Treating video analytics as a search over space and time, the dimensionality begets additional hurdles to statistical and computational efficiency. Video inherits the HxWxD pixel grid from the image domain while extending dimensionality into the time dimension!

General video multimedia streams may feature multiple video or audio tracks. For our purposes, we consider video as a sequence of image frames sampled in time.

sequence of frames

Each frame is associated with a timestamp at capture which imposes a natural sequential ordering of frames, often referenced by index. By probing, we find the average frame rate at which a multimedia container plays, measured by frames-per-second (fps ~ hertz).

Typically video is recorded at a resolution sufficient to smoothly resolve the position of a subject in time. This may afford the opportunity to eliminate computations of slowly-varying or uninteresting content without adversely impacting temporal consistency using simple strategies like skipping frames.

Motivated by results of Shannon, we recognize that complex and highly-variable video demands more samples in time to adequately characterize.

Spatial Dimensions

Computer vision tasks like segmentation benefit from higher spatial resolution input for fine-grained predictions. However, characterizing an image globally via classification typically utilizes lower frequency features like color and shape, hence can be efficiently computed over smaller images.

Analogously, spatial resolution requirements for video vary by application from high-fidelity cinematic or scientific content to low-resolution user-generated content optimized for serving.

For statistical and computational efficiency, spatial information can be coarsened from pixel level data since video features objects which are spatially similar in a local sense.

Geometric priors including shape and distance offer powerful signals to parse information from video. Using these spatial regularities we can pass to sparse, pointwise information while inferring global structure.

As with images, we frequently observe a center bias in the framing of subjects in video. Space reduction strategies range in simplicity from center cropping to introducing the context of saliency or key points. Even semantic object detection can be employed to specify regions of interest, localizing video for streamlined computations.

Localizing in Space

A module to identify and track object instances over time is important to characterize events in a video stream. Most tracking algorithms match objects to candidate region proposals over time by visual similarity or with a motion model.

tracking objects

In this databricks notebook, we implement a pyspark Transformers for face detection and tracking.

Localizing in Time

Object tracking heuristics can break down in complex, edited video sequences demanding additional processing to extract disjoint segments where these assumptions still hold. In a previous post we demo shot detection with Spark + FFmpeg.

scene detection

For short and simple shots, sparsely sampling frames may suffice to represent the segment. We found this to be the case for modeling content-based video similarity models in prior experiments.

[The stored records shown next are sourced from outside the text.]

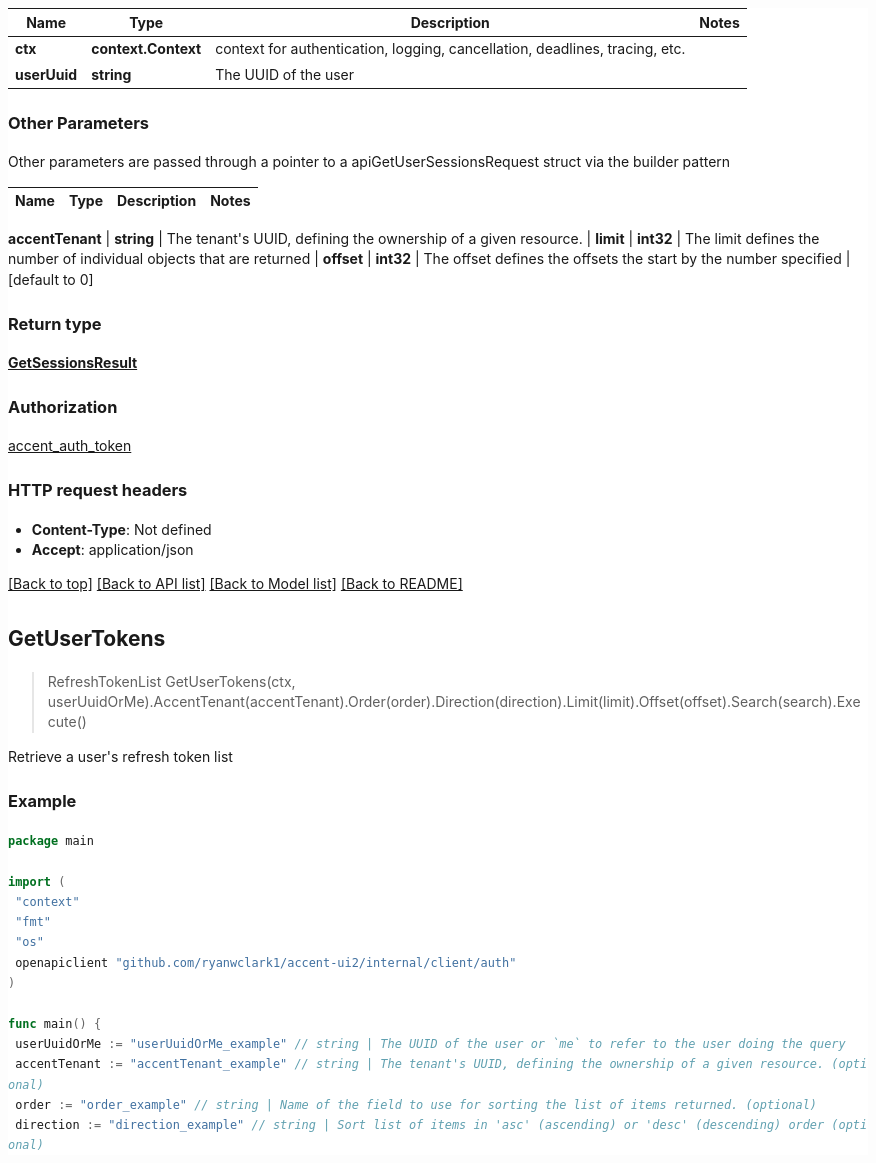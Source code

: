 Name | Type | Description  | Notes
------------- | ------------- | ------------- | -------------
**ctx** | **context.Context** | context for authentication, logging, cancellation, deadlines, tracing, etc.
**userUuid** | **string** | The UUID of the user |

### Other Parameters

Other parameters are passed through a pointer to a apiGetUserSessionsRequest struct via the builder pattern

Name | Type | Description  | Notes
------------- | ------------- | ------------- | -------------

 **accentTenant** | **string** | The tenant&#39;s UUID, defining the ownership of a given resource. |
 **limit** | **int32** | The limit defines the number of individual objects that are returned |
 **offset** | **int32** | The offset defines the offsets the start by the number specified | [default to 0]

### Return type

[**GetSessionsResult**](GetSessionsResult.md)

### Authorization

[accent_auth_token](../README.md#accent_auth_token)

### HTTP request headers

- **Content-Type**: Not defined
- **Accept**: application/json

[[Back to top]](#) [[Back to API list]](../README.md#documentation-for-api-endpoints)
[[Back to Model list]](../README.md#documentation-for-models)
[[Back to README]](../README.md)

## GetUserTokens

> RefreshTokenList GetUserTokens(ctx, userUuidOrMe).AccentTenant(accentTenant).Order(order).Direction(direction).Limit(limit).Offset(offset).Search(search).Execute()

Retrieve a user's refresh token list

### Example

```go
package main

import (
 "context"
 "fmt"
 "os"
 openapiclient "github.com/ryanwclark1/accent-ui2/internal/client/auth"
)

func main() {
 userUuidOrMe := "userUuidOrMe_example" // string | The UUID of the user or `me` to refer to the user doing the query
 accentTenant := "accentTenant_example" // string | The tenant's UUID, defining the ownership of a given resource. (optional)
 order := "order_example" // string | Name of the field to use for sorting the list of items returned. (optional)
 direction := "direction_example" // string | Sort list of items in 'asc' (ascending) or 'desc' (descending) order (optional)
```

Offline v. Online Processing

For real-time applications, hardware-optimized implementations of simple models distributed closer to the source of capture can be performant. Search and anomaly detection tasks can use fast models to associate frames with a stream of annotation data.

Also user-generated content may be too voluminous to run complex inference workloads. Here fast, simple representation to index the catalogue can help.

Conversely, a slowly-growing corpus of curated cinematic content tends to present rich structure we can parse with additional modeling and analysis. Google offers a service to analyze and index metadata in video. Stanford researchers demonstrate vision pipelines for extracting structured information from video:


Pairing tools like Spark and FFmpeg, we can apply MapReduce to distribute processing the high-bandwidth sequential data. Here, we combine Spark with off-the-shelf face detectors, similar to the approach described above:

import face_recognition

boxes_schema = ArrayType(
    StructField("top", FloatType(), False),
    StructField("right", FloatType(), False),
    StructField("bottom", FloatType(), False),
    StructField("left", FloatType(), False)

def bbox_helper(bbox):
  top, right, bottom, left = bbox
  bbox = [top, left, bottom, right]
  return list(map(lambda x: max(x, 0), bbox))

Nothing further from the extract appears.